Ce soir-là, elle écrivit une longue lettre de sa grande écriture nerveuse, toujours avec le même air de triomphe et de satisfaction, comme si elle eût hâte d'annoncer que j'avais été un bon fils. Un mandat personnel de cinquante francs me parvint peu après et j'en reçus plusieurs autres, au cours de l'année. J'étais provisoirement sauvé. Par contre, je fus invité à me rendre chez un vieux docteur de la rue de France, lequel, après avoir longuement tourné autour du pot, m'expliqua que la vie d'un jeune homme était pleine d'embûches, que notre vulnérabilité était grande, que les flèches empoisonnées sifflaient à nos oreilles, et que nos ancêtres les Gaulois eux-mêmes n'allaient jamais au combat sans leurs boucliers. Après quoi, il me remit un petit paquet. J'écoutai poliment, comme il se doit avec un ancien. Mais la visite au Panopticum de Wilno m'avait éclairé à cet égard définitivement et j'étais depuis longtemps résolu à conserver mon nez intact.

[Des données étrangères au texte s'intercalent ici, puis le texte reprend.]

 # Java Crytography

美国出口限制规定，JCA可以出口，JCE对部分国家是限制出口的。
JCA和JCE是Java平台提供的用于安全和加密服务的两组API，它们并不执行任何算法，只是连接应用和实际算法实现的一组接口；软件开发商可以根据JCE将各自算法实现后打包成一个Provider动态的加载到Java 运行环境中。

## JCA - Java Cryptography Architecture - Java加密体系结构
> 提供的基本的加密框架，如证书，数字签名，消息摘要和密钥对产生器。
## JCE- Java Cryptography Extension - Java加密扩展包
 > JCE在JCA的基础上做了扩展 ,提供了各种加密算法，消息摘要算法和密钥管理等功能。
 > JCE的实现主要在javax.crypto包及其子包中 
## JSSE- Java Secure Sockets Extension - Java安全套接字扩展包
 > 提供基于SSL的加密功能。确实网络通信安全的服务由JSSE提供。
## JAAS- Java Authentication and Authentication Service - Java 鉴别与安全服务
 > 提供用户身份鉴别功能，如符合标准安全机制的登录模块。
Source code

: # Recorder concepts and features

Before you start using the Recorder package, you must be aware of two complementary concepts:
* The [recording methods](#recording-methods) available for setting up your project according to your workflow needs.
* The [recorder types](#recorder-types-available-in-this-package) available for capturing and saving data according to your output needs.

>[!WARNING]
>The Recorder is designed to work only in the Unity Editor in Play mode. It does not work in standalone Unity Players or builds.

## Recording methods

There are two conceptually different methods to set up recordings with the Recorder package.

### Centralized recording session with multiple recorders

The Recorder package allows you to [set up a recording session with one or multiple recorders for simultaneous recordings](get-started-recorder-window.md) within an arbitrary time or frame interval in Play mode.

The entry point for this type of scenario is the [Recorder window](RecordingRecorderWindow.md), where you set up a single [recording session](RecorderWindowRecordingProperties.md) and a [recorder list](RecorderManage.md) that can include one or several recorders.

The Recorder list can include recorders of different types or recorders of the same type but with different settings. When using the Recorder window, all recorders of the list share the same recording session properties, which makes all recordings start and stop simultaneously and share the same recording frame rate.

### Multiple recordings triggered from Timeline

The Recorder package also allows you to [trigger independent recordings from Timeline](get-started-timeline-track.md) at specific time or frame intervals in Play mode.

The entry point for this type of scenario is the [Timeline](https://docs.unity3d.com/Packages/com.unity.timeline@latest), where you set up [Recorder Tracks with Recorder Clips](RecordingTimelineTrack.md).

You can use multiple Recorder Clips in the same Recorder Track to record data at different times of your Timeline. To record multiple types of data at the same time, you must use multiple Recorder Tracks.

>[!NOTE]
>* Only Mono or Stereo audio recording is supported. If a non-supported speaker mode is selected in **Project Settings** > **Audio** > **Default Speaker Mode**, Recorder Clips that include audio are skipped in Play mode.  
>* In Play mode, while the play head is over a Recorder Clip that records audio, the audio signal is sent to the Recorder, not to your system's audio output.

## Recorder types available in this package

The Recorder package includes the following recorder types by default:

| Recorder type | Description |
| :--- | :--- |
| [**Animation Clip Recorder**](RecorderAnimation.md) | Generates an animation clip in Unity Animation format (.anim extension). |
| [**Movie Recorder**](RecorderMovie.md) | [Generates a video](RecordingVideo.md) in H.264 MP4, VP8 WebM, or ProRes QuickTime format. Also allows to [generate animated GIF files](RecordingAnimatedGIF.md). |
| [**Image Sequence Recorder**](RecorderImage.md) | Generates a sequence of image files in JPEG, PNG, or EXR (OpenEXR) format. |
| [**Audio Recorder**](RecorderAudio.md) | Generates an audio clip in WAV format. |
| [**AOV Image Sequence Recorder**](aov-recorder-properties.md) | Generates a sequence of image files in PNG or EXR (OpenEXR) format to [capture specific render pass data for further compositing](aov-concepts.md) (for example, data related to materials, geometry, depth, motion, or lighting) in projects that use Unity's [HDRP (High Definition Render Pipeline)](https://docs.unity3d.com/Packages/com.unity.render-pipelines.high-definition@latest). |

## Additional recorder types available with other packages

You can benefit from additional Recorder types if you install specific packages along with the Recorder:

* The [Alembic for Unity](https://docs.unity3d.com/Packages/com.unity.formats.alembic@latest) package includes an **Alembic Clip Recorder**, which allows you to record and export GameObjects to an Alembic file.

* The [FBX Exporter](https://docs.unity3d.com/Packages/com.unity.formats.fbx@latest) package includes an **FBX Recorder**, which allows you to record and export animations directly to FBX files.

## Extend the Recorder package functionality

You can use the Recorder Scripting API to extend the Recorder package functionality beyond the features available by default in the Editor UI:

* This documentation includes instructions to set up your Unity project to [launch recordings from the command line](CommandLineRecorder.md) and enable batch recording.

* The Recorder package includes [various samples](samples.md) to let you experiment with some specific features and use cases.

J'aurais pu lui dire aussi qu'il sous-estimait gravement l'honorabilité et les scrupules des braves âmes que nous fréquentions. La plupart d'entre elles étaient elles-mêmes des mères dévouées et jamais, au grand jamais, il ne nous était permis de nous risquer dans le sillage de toutes les marines du monde sans être initiés aux règles de prudence nécessaires à tout navigateur respectueux des éléments.